DATA FOR THE TASK:
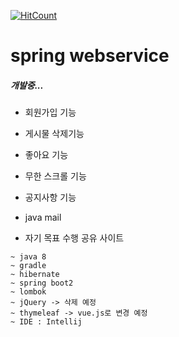 [![HitCount](http://hits.dwyl.com/fmoths/spring-webservice.svg)](http://hits.dwyl.com/fmoths/webservice)

# spring webservice

##### 개발중...

- 회원가입 기능
- 게시물 삭제기능
- 좋아요 기능
- 무한 스크롤 기능
- 공지사항 기능
- java mail

- 자기 목표 수행 공유 사이트

```
~ java 8
~ gradle
~ hibernate
~ spring boot2
~ lombok
~ jQuery -> 삭제 예정
~ thymeleaf -> vue.js로 변경 예정
~ IDE : Intellij
```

WORK TO COMPLETE:
An exact copy of all the records is required, with the pictures omitted.

WRITTEN REPLY:
 [![HitCount](http://hits.dwyl.com/fmoths/spring-webservice.svg)](http://hits.dwyl.com/fmoths/webservice)

# spring webservice

##### 개발중...

- 회원가입 기능
- 게시물 삭제기능
- 좋아요 기능
- 무한 스크롤 기능
- 공지사항 기능
- java mail

- 자기 목표 수행 공유 사이트

```
~ java 8
~ gradle
~ hibernate
~ spring boot2
~ lombok
~ jQuery -> 삭제 예정
~ thymeleaf -> vue.js로 변경 예정
~ IDE : Intellij
```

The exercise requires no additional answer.